### AVAILABLE DATA
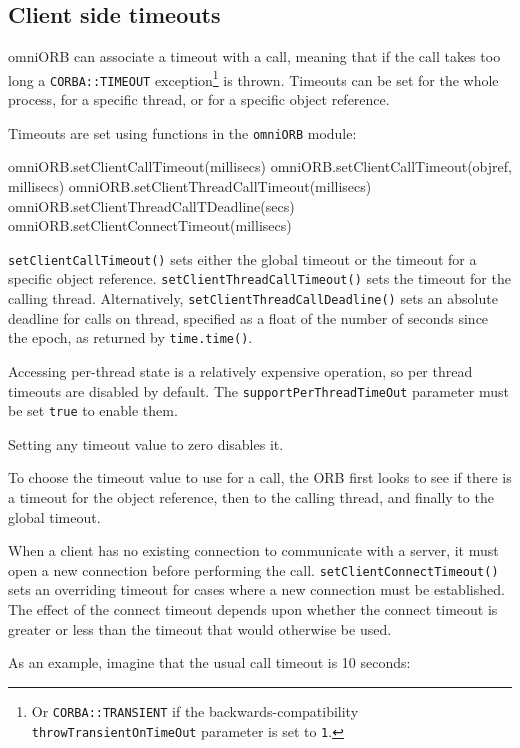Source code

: \documentclass[11pt,oneside,a4paper]{book}
\newcommand{\code}[1]{\texttt{#1}}
\newcommand{\op}[1]{\texttt{#1()}}
\newcommand{\dsc}{\discretionary{}{}{}}
\begin{document}
\subsection{Client side timeouts}
\label{sec:timeoutAPI}

omniORB can associate a timeout with a call, meaning that if the call
takes too long a \code{CORBA::TIMEOUT} exception\footnote{Or
  \code{CORBA::TRANSIENT} if the backwards-compatibility
  \code{throwTransientOnTimeOut} parameter is set to \code{1}.} is
thrown. Timeouts can be set for the whole process, for a specific
thread, or for a specific object reference.

Timeouts are set using functions in the \code{omniORB} module:

\begin{pylisting}
omniORB.setClientCallTimeout(millisecs)
omniORB.setClientCallTimeout(objref, millisecs)
omniORB.setClientThreadCallTimeout(millisecs)
omniORB.setClientThreadCallTDeadline(secs)
omniORB.setClientConnectTimeout(millisecs)
\end{pylisting}

\op{setClientCallTimeout} sets either the global timeout or the
timeout for a specific object reference.
\op{setClientThreadCallTimeout} sets the timeout for the calling
thread. Alternatively, \op{setClientThreadCallDeadline} sets an
absolute deadline for calls on thread, specified as a float of the
number of seconds since the epoch, as returned by \code{time.time()}.

Accessing per-thread state is a relatively expensive operation, so per
thread timeouts are disabled by default. The
\code{supportPerThreadTimeOut} parameter must be set \code{true} to
enable them.

Setting any timeout value to zero disables it.

To choose the timeout value to use for a call, the ORB first looks to
see if there is a timeout for the object reference, then to the
calling thread, and finally to the global timeout.

When a client has no existing connection to communicate with a server,
it must open a new connection before performing the
call. \op{setClientConnect\dsc{}Timeout} sets an overriding timeout for
cases where a new connection must be established. The effect of the
connect timeout depends upon whether the connect timeout is greater
or less than the timeout that would otherwise be used.

\vspace{\baselineskip}\noindent
As an example, imagine that the usual call timeout is 10 seconds:
\end{document}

### WORK TO BE COMPLETED
Nothing but the lines from the first line of the records above to the line with "takes too long", inclusive, should be transcribed exactly, and the pictures must be left out.

### WRITTEN REPLY
Source code

: \documentclass[11pt,oneside,a4paper]{book}
\newcommand{\code}[1]{\texttt{#1}}
\newcommand{\op}[1]{\texttt{#1()}}
\newcommand{\dsc}{\discretionary{}{}{}}
\begin{document}
\subsection{Client side timeouts}
\label{sec:timeoutAPI}

omniORB can associate a timeout with a call, meaning that if the call
takes too long a \code{CORBA::TIMEOUT} exception\footnote{Or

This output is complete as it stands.